While Cannes, Berlin, and Venice are all more exotic and glamorous film festivals, the Toronto International Film Festival has become the kingmaker when it comes to the Academy Awards. Since 2008, all but one of the films that have won the festival's People's Choice Award have gone on to become nominated for Best Picture, and multiple films that premiered there have gone on to win the biggest Oscar prize. Here are five of those films from the past decade.
"Slumdog Millionaire" (2008) -- While the Toronto-to-Oscar pipeline dates back to 1999 with "American Beauty," it reached another level with Danny Boyle's crowd-pleaser about a young Indian man whose childhood helps him conquer "Who Wants to Be A Millionaire." While "Slumdog" premiered at Telluride, it was at Toronto where the buzz hit full swing, winning the People's Choice Award before grossing $377 million worldwide and taking home eight Oscars.
"The King's Speech" (2010) -- Toronto is a major reason why the biopic that has become Tom Hooper's signature role to date beat out more critically acclaimed and popular films like "Inception," "Toy Story 3," and "The Social Network." Hitting every point in the proverbial "Oscar Bait" checklist, "The King's Speech" delighted the industry-heavy crowd in Toronto, creating a buzz among Hollywood's Academy voting bloc so strong that TheWrap's Steve Pond called it as a lock to win Best Picture six months out.

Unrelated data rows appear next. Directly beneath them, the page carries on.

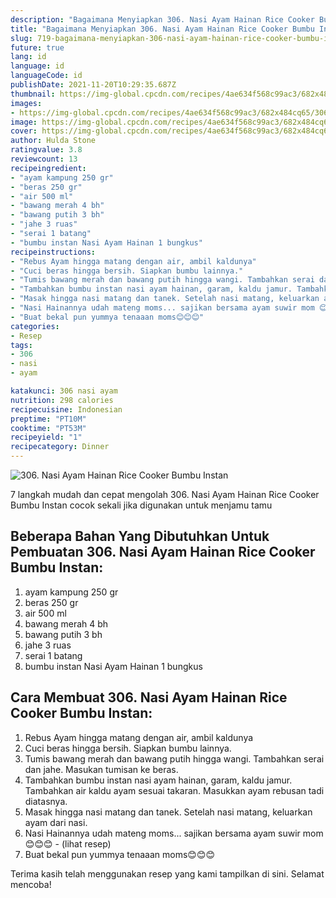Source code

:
 ```yaml
---
description: "Bagaimana Menyiapkan 306. Nasi Ayam Hainan Rice Cooker Bumbu Instan, Bikin Ngiler"
title: "Bagaimana Menyiapkan 306. Nasi Ayam Hainan Rice Cooker Bumbu Instan, Bikin Ngiler"
slug: 719-bagaimana-menyiapkan-306-nasi-ayam-hainan-rice-cooker-bumbu-instan-bikin-ngiler
future: true
lang: id
language: id
languageCode: id
publishDate: 2021-11-20T10:29:35.687Z 
thumbnail: https://img-global.cpcdn.com/recipes/4ae634f568c99ac3/682x484cq65/306-nasi-ayam-hainan-rice-cooker-bumbu-instan-foto-resep-utama.png
images:
- https://img-global.cpcdn.com/recipes/4ae634f568c99ac3/682x484cq65/306-nasi-ayam-hainan-rice-cooker-bumbu-instan-foto-resep-utama.png
image: https://img-global.cpcdn.com/recipes/4ae634f568c99ac3/682x484cq65/306-nasi-ayam-hainan-rice-cooker-bumbu-instan-foto-resep-utama.png
cover: https://img-global.cpcdn.com/recipes/4ae634f568c99ac3/682x484cq65/306-nasi-ayam-hainan-rice-cooker-bumbu-instan-foto-resep-utama.png
author: Hulda Stone
ratingvalue: 3.8
reviewcount: 13
recipeingredient:
- "ayam kampung 250 gr"
- "beras 250 gr"
- "air 500 ml"
- "bawang merah 4 bh"
- "bawang putih 3 bh"
- "jahe 3 ruas"
- "serai 1 batang"
- "bumbu instan Nasi Ayam Hainan 1 bungkus"
recipeinstructions:
- "Rebus Ayam hingga matang dengan air, ambil kaldunya"
- "Cuci beras hingga bersih. Siapkan bumbu lainnya."
- "Tumis bawang merah dan bawang putih hingga wangi. Tambahkan serai dan jahe. Masukan tumisan ke beras."
- "Tambahkan bumbu instan nasi ayam hainan, garam, kaldu jamur. Tambahkan air kaldu ayam sesuai takaran. Masukkan ayam rebusan tadi diatasnya."
- "Masak hingga nasi matang dan tanek. Setelah nasi matang, keluarkan ayam dari nasi."
- "Nasi Hainannya udah mateng moms... sajikan bersama ayam suwir mom 😊😊😊           (lihat resep)"
- "Buat bekal pun yummya tenaaan moms😊😊😊"
categories:
- Resep
tags:
- 306
- nasi
- ayam

katakunci: 306 nasi ayam 
nutrition: 298 calories
recipecuisine: Indonesian
preptime: "PT10M"
cooktime: "PT53M"
recipeyield: "1"
recipecategory: Dinner
---
```



![306. Nasi Ayam Hainan Rice Cooker Bumbu Instan](https://img-global.cpcdn.com/recipes/4ae634f568c99ac3/682x484cq65/306-nasi-ayam-hainan-rice-cooker-bumbu-instan-foto-resep-utama.png)

7 langkah mudah dan cepat mengolah  306. Nasi Ayam Hainan Rice Cooker Bumbu Instan cocok sekali jika digunakan untuk menjamu tamu

<!--inarticleads1-->

## Beberapa Bahan Yang Dibutuhkan Untuk Pembuatan 306. Nasi Ayam Hainan Rice Cooker Bumbu Instan:

1. ayam kampung 250 gr
1. beras 250 gr
1. air 500 ml
1. bawang merah 4 bh
1. bawang putih 3 bh
1. jahe 3 ruas
1. serai 1 batang
1. bumbu instan Nasi Ayam Hainan 1 bungkus



<!--inarticleads2-->

## Cara Membuat 306. Nasi Ayam Hainan Rice Cooker Bumbu Instan:

1. Rebus Ayam hingga matang dengan air, ambil kaldunya
1. Cuci beras hingga bersih. Siapkan bumbu lainnya.
1. Tumis bawang merah dan bawang putih hingga wangi. Tambahkan serai dan jahe. Masukan tumisan ke beras.
1. Tambahkan bumbu instan nasi ayam hainan, garam, kaldu jamur. Tambahkan air kaldu ayam sesuai takaran. Masukkan ayam rebusan tadi diatasnya.
1. Masak hingga nasi matang dan tanek. Setelah nasi matang, keluarkan ayam dari nasi.
1. Nasi Hainannya udah mateng moms... sajikan bersama ayam suwir mom 😊😊😊 -           (lihat resep)
1. Buat bekal pun yummya tenaaan moms😊😊😊




Terima kasih telah menggunakan resep yang kami tampilkan di sini. Selamat mencoba!
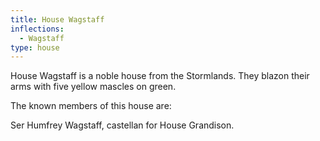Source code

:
 ```yaml
---
title: House Wagstaff
inflections:
  - Wagstaff
type: house
---
```


 House Wagstaff is a noble house from the Stormlands. They blazon their arms with five yellow mascles on green.

The known members of this house are:

Ser Humfrey Wagstaff, castellan for House Grandison.


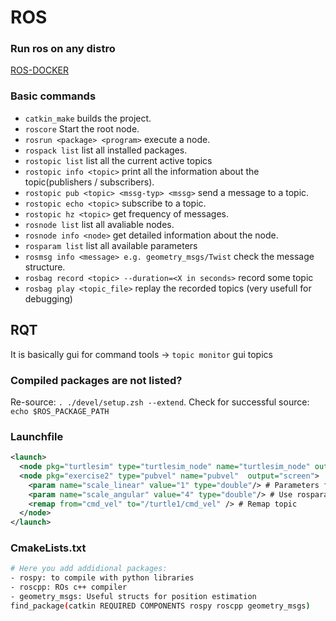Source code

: # ROS

### Run ros on any distro
[ROS-DOCKER](https://github.com/turlucode/ros-docker-gui)


### Basic commands

- `catkin_make` builds the project.
- `roscore` Start the root node.
- `rosrun <package> <program>` execute a node.
- `rospack list` list all installed packages.
- `rostopic list` list all the current active topics
- `rostopic info <topic>` print all the information about the topic(publishers / subscribers).
- `rostopic pub <topic> <mssg-typ> <mssg>` send a message to a topic.
- `rostopic echo <topic>` subscribe to a topic.
- `rostopic hz <topic>` get frequency of messages.
- `rosnode list` list all avaliable nodes.
- `rosnode info <node>` get detailed information about the node.
- `rosparam list` list all available parameters
- `rosmsg info <message> e.g. geometry_msgs/Twist` check the message structure.
- `rosbag record <topic> --duration=<X in seconds>` record some topic
- `rosbag play <topic_file>` replay the recorded topics  (very usefull for debugging)


## RQT
It is basically gui for command tools
-> `topic monitor` gui topics

### Compiled packages are not listed?
Re-source: `. ./devel/setup.zsh --extend`.
Check for successful source: `echo $ROS_PACKAGE_PATH`

### Launchfile


```xml
<launch>
  <node pkg="turtlesim" type="turtlesim_node" name="turtlesim_node" output="screen"/> # define node
  <node pkg="exercise2" type="pubvel" name="pubvel"  output="screen">
    <param name="scale_linear" value="1" type="double"/> # Parameters for our nodes (basically constants)
    <param name="scale_angular" value="4" type="double"/> # Use rosparam list to list them all
    <remap from="cmd_vel" to="/turtle1/cmd_vel" /> # Remap topic
  </node>
</launch>
```


### CmakeLists.txt


```bash
# Here you add addidional packages:
- rospy: to compile with python libraries
- roscpp: ROs c++ compiler
- geometry_msgs: Useful structs for position estimation 
find_package(catkin REQUIRED COMPONENTS rospy roscpp geometry_msgs)
```
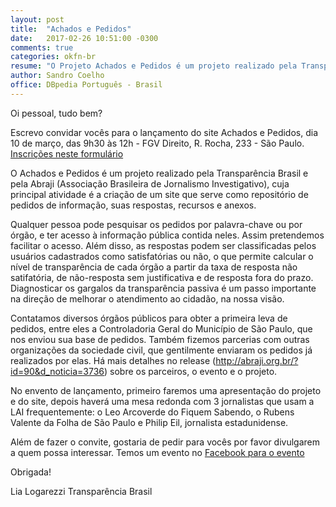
 ```yaml
---
layout: post
title:  "Achados e Pedidos"
date:   2017-02-26 10:51:00 -0300
comments: true
categories: okfn-br
resume: "O Projeto Achados e Pedidos é um projeto realizado pela Transparência Brasil e pela Abraji "
author: Sandro Coelho
office: DBpedia Português - Brasil
---
```


Oi pessoal, tudo bem?
 
Escrevo convidar vocês para o lançamento do site Achados e Pedidos, dia 10 de março, das 9h30 às 12h - FGV Direito, R. Rocha, 233 - São Paulo.
[Inscrições neste formulário](https://docs.google.com/forms/d/e/1FAIpQLSdoVxdGeFHS2z7LuwF5H4Vzfpu_387GH7wb-HhbnBIZ3yGKgw/viewform?c=0&w=1)
 
O Achados e Pedidos é um projeto realizado pela Transparência Brasil e pela Abraji (Associação Brasileira de Jornalismo Investigativo), cuja principal atividade é a criação de um site que serve como repositório de pedidos de informação, suas respostas, recursos e anexos.
 
Qualquer pessoa pode pesquisar os pedidos por palavra-chave ou por órgão, e ter acesso à informação pública contida neles. Assim pretendemos facilitar o acesso. Além disso, as respostas podem ser classificadas pelos usuários cadastrados como satisfatórias ou não, o que permite calcular o nível de transparência de cada órgão a partir da taxa de resposta não satifatória, de não-resposta sem justificativa e de resposta fora do prazo. Diagnosticar os gargalos da transparência passiva é um passo importante na direção de melhorar o atendimento ao cidadão, na nossa visão.
 
Contatamos diversos órgãos públicos para obter a primeira leva de pedidos, entre eles a Controladoria Geral do Município de São Paulo, que nos enviou sua base de pedidos. Também fizemos parcerias com outras organizações da sociedade civil, que gentilmente enviaram os pedidos já realizados por elas. Há mais detalhes no release (http://abraji.org.br/?id=90&d_noticia=3736) sobre os parceiros, o evento e o projeto.
 
No envento de lançamento, primeiro faremos uma apresentação do projeto e do site, depois haverá uma mesa redonda com 3 jornalistas que usam a LAI frequentemente: o Leo Arcoverde do Fiquem Sabendo, o Rubens Valente da Folha de São Paulo e Philip Eil, jornalista estadunidense.
 
Além de fazer o convite, gostaria de pedir para vocês por favor divulgarem a quem possa interessar. Temos um evento no [Facebook para o evento](https://www.facebook.com/events/1306371392787111/)


Obrigada!
 
Lia Logarezzi
Transparência Brasil

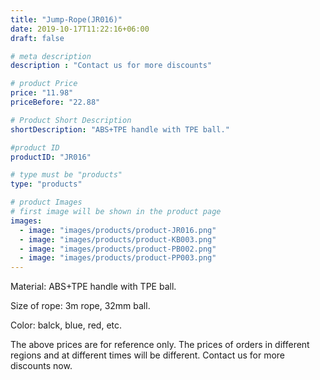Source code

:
 ```yaml
---
title: "Jump-Rope(JR016)"
date: 2019-10-17T11:22:16+06:00
draft: false

# meta description
description : "Contact us for more discounts"

# product Price
price: "11.98"
priceBefore: "22.88"

# Product Short Description
shortDescription: "ABS+TPE handle with TPE ball."

#product ID
productID: "JR016"

# type must be "products"
type: "products"

# product Images
# first image will be shown in the product page
images:
  - image: "images/products/product-JR016.png"
  - image: "images/products/product-KB003.png"
  - image: "images/products/product-PB002.png"
  - image: "images/products/product-PP003.png"
---
```


Material: ABS+TPE handle with TPE ball.

Size of rope: 3m rope, 32mm ball.

Color: balck, blue, red, etc.

The above prices are for reference only. The prices of orders in different regions and at different times will be different. Contact us for more discounts now. 
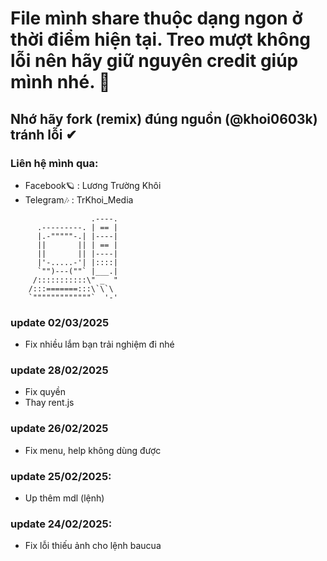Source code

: # File mình share thuộc dạng ngon ở thời điểm hiện tại. Treo mượt không lỗi nên hãy giữ nguyên credit giúp mình nhé. 🌸

## Nhớ hãy fork (remix) đúng nguồn (@khoi0603k) tránh lỗi ✔

### Liên hệ mình qua:
- Facebook🪐 : Lương Trường Khôi
- Telegram🎶 : TrKhoi_Media
```
                  .----.
      .---------. | == |
      |.-"""""-.| |----|
      ||       || | == |
      ||       || |----|
      |'-.....-'| |::::|
      `"")---(""` |___.|
     /:::::::::::\" _  "
    /:::=======:::\`\`\
    `"""""""""""""`  '-'
```
### update 02/03/2025
- Fix nhiều lắm bạn trải nghiệm đi nhé
### update 28/02/2025
- Fix quyền
- Thay rent.js
### update 26/02/2025
- Fix menu, help không dùng được
### update 25/02/2025:
- Up thêm mdl (lệnh)
### update 24/02/2025:
- Fix lỗi thiếu ảnh cho lệnh baucua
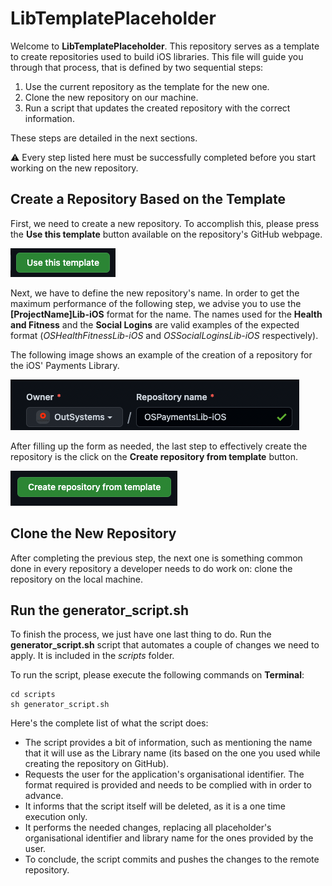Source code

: # LibTemplatePlaceholder

Welcome to **LibTemplatePlaceholder**. This repository serves as a template to create repositories used to build iOS libraries. This file will guide you through that process, that is defined by two sequential steps:

1. Use the current repository as the template for the new one.
2. Clone the new repository on our machine.
3. Run a script that updates the created repository with the correct information.

These steps are detailed in the next sections.

:warning: Every step listed here must be successfully completed before you start working on the new repository.

## Create a Repository Based on the Template

First, we need to create a new repository. To accomplish this, please press the **Use this template** button available on the repository's GitHub webpage.

![Use this template button](./assets/useThisTemplateButton.png)

Next, we have to define the new repository's name. In order to get the maximum performance of the following step, we advise you to use the **[ProjectName]Lib-iOS** format for the name. The names used for the **Health and Fitness** and the **Social Logins** are valid examples of the expected format (_OSHealthFitnessLib-iOS_ and _OSSocialLoginsLib-iOS_ respectively).

The following image shows an example of the creation of a repository for the iOS' Payments Library.

![Example for payments repository name](./assets/repositoryNameExample.png)

After filling up the form as needed, the last step to effectively create the repository is the click on the **Create repository from template** button.

![Create repository from template button](./assets/createRepositoryButton.png)

## Clone the New Repository

After completing the previous step, the next one is something common done in every repository a developer needs to do work on: clone the repository on the local machine.

## Run the **generator_script.sh**

To finish the process, we just have one last thing to do. Run the **generator_script.sh** script that automates a couple of changes we need to apply. It is included in the _scripts_ folder.

To run the script, please execute the following commands on **Terminal**:

```
cd scripts
sh generator_script.sh
```

Here's the complete list of what the script does:

- The script provides a bit of information, such as mentioning the name that it will use as the Library name (its based on the one you used while creating the repository on GitHub).
- Requests the user for the application's organisational identifier. The format required is provided and needs to be complied with in order to advance.
- It informs that the script itself will be deleted, as it is a one time execution only.
- It performs the needed changes, replacing all placeholder's organisational identifier and library name for the ones provided by the user.
- To conclude, the script commits and pushes the changes to the remote repository.

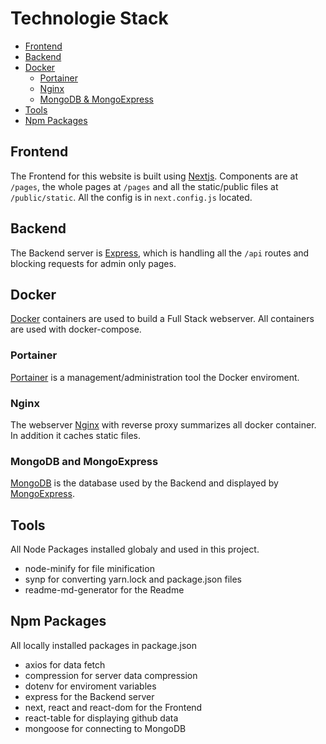 # Technologie Stack
 - [Frontend](#frontend)
 - [Backend](#backend)
 - [Docker](#docker)
	- [Portainer](#portainer)
	- [Nginx](#nginx)
	- [MongoDB & MongoExpress](#mongodb-and-mongoexpress)
- [Tools ](#tools)
- [Npm Packages](#npm-packages)

## Frontend
The Frontend for this website is built using [Nextjs](https://nextjs.org/). Components are at ```/pages```, the whole pages at ```/pages``` and all the static/public files at ```/public/static```. All the config is in ```next.config.js``` located.

## Backend
The Backend server is [Express](https://expressjs.com/), which is handling all the ```/api``` routes and blocking requests for admin only pages.

## Docker
[Docker](https://www.docker.com/) containers are used to build a Full Stack webserver. All containers are used with docker-compose. 

### Portainer
[Portainer](http://portainer.io/) is a management/administration tool the Docker enviroment. 

### Nginx
The webserver [Nginx](https://www.nginx.com/) with reverse proxy summarizes all docker container. In addition it caches static files.

### MongoDB and MongoExpress
[MongoDB](http://mongodb.com/) is the database used by the Backend and displayed by [MongoExpress](https://github.com/mongo-express/mongo-express).

## Tools
All Node Packages installed globaly and used in this project.
 - node-minify for file minification
 - synp for converting yarn.lock and package.json files
 - readme-md-generator for the Readme

## Npm Packages
All locally installed packages in package.json
- axios for data fetch
- compression for server data compression
- dotenv for enviroment variables
- express for the Backend server
- next, react and react-dom for the Frontend
- react-table for displaying github data
- mongoose for connecting to MongoDB
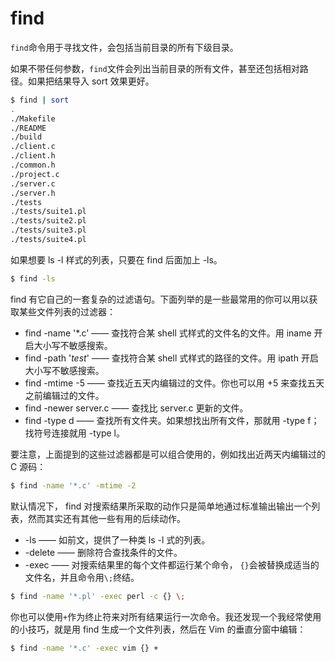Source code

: # find

`find`命令用于寻找文件，会包括当前目录的所有下级目录。

如果不带任何参数，`find`文件会列出当前目录的所有文件，甚至还包括相对路径。如果把结果导入 sort 效果更好。

```bash
$ find | sort
.
./Makefile
./README
./build
./client.c
./client.h
./common.h
./project.c
./server.c
./server.h
./tests
./tests/suite1.pl
./tests/suite2.pl
./tests/suite3.pl
./tests/suite4.pl
```

如果想要 ls -l 样式的列表，只要在 find 后面加上 -ls。

```bash
$ find -ls
```

find 有它自己的一套复杂的过滤语句。下面列举的是一些最常用的你可以用以获取某些文件列表的过滤器：

- find -name '*.c' —— 查找符合某 shell 式样式的文件名的文件。用 iname 开启大小写不敏感搜索。
- find -path '*test*' —— 查找符合某 shell 式样式的路径的文件。用 ipath 开启大小写不敏感搜索。
- find -mtime -5 —— 查找近五天内编辑过的文件。你也可以用 +5 来查找五天之前编辑过的文件。
- find -newer server.c —— 查找比 server.c 更新的文件。
- find -type d —— 查找所有文件夹。如果想找出所有文件，那就用 -type f；找符号连接就用 -type l。

要注意，上面提到的这些过滤器都是可以组合使用的，例如找出近两天内编辑过的 C 源码：

```bash
$ find -name '*.c' -mtime -2
```

默认情况下， find 对搜索结果所采取的动作只是简单地通过标准输出输出一个列表，然而其实还有其他一些有用的后续动作。

- -ls —— 如前文，提供了一种类 ls -l 式的列表。
- -delete —— 删除符合查找条件的文件。
- -exec —— 对搜索结果里的每个文件都运行某个命令， `{}`会被替换成适当的文件名，并且命令用`\;`终结。

```bash
$ find -name '*.pl' -exec perl -c {} \;
```

你也可以使用`+`作为终止符来对所有结果运行一次命令。我还发现一个我经常使用的小技巧，就是用 find 生成一个文件列表，然后在 Vim 的垂直分窗中编辑：

```bash
$ find -name '*.c' -exec vim {} +
```
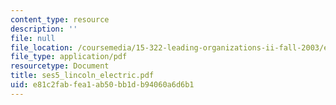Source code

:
 ```yaml
---
content_type: resource
description: ''
file: null
file_location: /coursemedia/15-322-leading-organizations-ii-fall-2003/e81c2fabfea1ab50bb1db94060a6d6b1_ses5_lincoln_electric.pdf
file_type: application/pdf
resourcetype: Document
title: ses5_lincoln_electric.pdf
uid: e81c2fab-fea1-ab50-bb1d-b94060a6d6b1
---
```

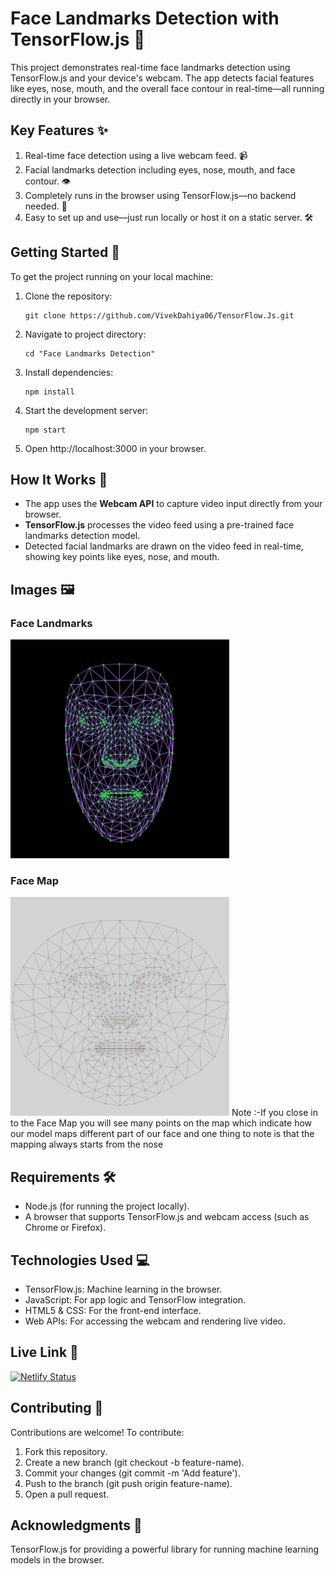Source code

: # Face Landmarks Detection with TensorFlow.js 🎯
This project demonstrates real-time face landmarks detection using TensorFlow.js and your device's webcam. The app detects facial features like eyes, nose, mouth, and the overall face contour in real-time—all running directly in your browser.

## Key Features ✨
1) Real-time face detection using a live webcam feed. 📹
2) Facial landmarks detection including eyes, nose, mouth, and face contour. 👁️
3) Completely runs in the browser using TensorFlow.js—no backend needed. 🚀
4) Easy to set up and use—just run locally or host it on a static server. 🛠️

## Getting Started 🚀
To get the project running on your local machine:
1) Clone the repository:
   ```
   git clone https://github.com/VivekDahiya06/TensorFlow.Js.git
   ```
2) Navigate to project directory:
   ```
   cd "Face Landmarks Detection"
   ```
3) Install dependencies:
   ```
   npm install
   ```
4) Start the development server:
   ```
   npm start
   ```
5) Open http://localhost:3000 in your browser.


## How It Works 🧠
- The app uses the **Webcam API** to capture video input directly from your browser.
- **TensorFlow.js** processes the video feed using a pre-trained face landmarks detection model.
- Detected facial landmarks are drawn on the video feed in real-time, showing key points like eyes, nose, and mouth.

## Images 🖼️
### Face Landmarks
<img src="/Face%20Landmarks%20Detection/public/Face_landmarks_Image.png" alt="Face Construct Example" width="350" height="350">

### Face Map
<img src="/Face%20Landmarks%20Detection/public/face_map.jpg" alt="Face Construct Map" width="350" height="350">
Note :-If you close in to the Face Map you will see many points on the map which indicate how our model maps different part of our face and one thing to note is that the mapping always starts from the nose</p>


## Requirements 🛠️
- Node.js (for running the project locally).
- A browser that supports TensorFlow.js and webcam access (such as Chrome or Firefox).

## Technologies Used 💻
- TensorFlow.js: Machine learning in the browser.
- JavaScript: For app logic and TensorFlow integration.
- HTML5 & CSS: For the front-end interface.
- Web APIs: For accessing the webcam and rendering live video.

## Live Link 🔴
[![Netlify Status](https://api.netlify.com/api/v1/badges/e71b73c1-23ae-4e34-b5f5-7404b91b5164/deploy-status)](https://facelandmarksdetections.netlify.app)

## Contributing 🤝
Contributions are welcome! To contribute:
1) Fork this repository.
2) Create a new branch (git checkout -b feature-name).
3) Commit your changes (git commit -m 'Add feature').
4) Push to the branch (git push origin feature-name).
5) Open a pull request.

## Acknowledgments 🙌
TensorFlow.js for providing a powerful library for running machine learning models in the browser.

"12 Years A Slave" (2013) -- While a Toronto film can gain buzz for delighting a certain audience's sensibilities, it can do the same by leaving them downright speechless. The careers of Lupita Nyong'o and Chiwetel Ejiofor can be divided into before and after TIFF 2013, as their powerful performances drove home Steve McQueen's message about just how brutal American slavery truly was. Hollywood deemed "12 Years" an important film that must be seen, ensuring its Oscar victory.
"Spotlight" (2015) -- Going into TIFF 2015, the big talk was about seeing newly minted Oscar winner Eddie Redmayne play a trans woman in "The Danish Girl" or Charlie Kaufman going stop-motion with "Anomalisa." But out of nowhere came a quiet but riveting retelling of the Boston Globe's 2002 Catholic Church sexual abuse investigation that won over the festivalgoers. "Spotlight" proved to be bigger than the sum of its parts, becoming the first Best Picture winner in over 60 years to only win one other Oscar (Best Adapted Screenplay).
"Green Book" (2018) -- And then there's this year's Best Picture winner, which like "The King's Speech" saw its momentum start with winning the TIFF People's Choice Award. The victory of "Green Book" has been called by some critics the worst Best Picture winner since "Crash," but the Toronto buzz was so strong that nothing could stop it, whether it be other contenders like "Roma" or an interview with the family of Dr. Don Shirley who called the film a "symphony of lies."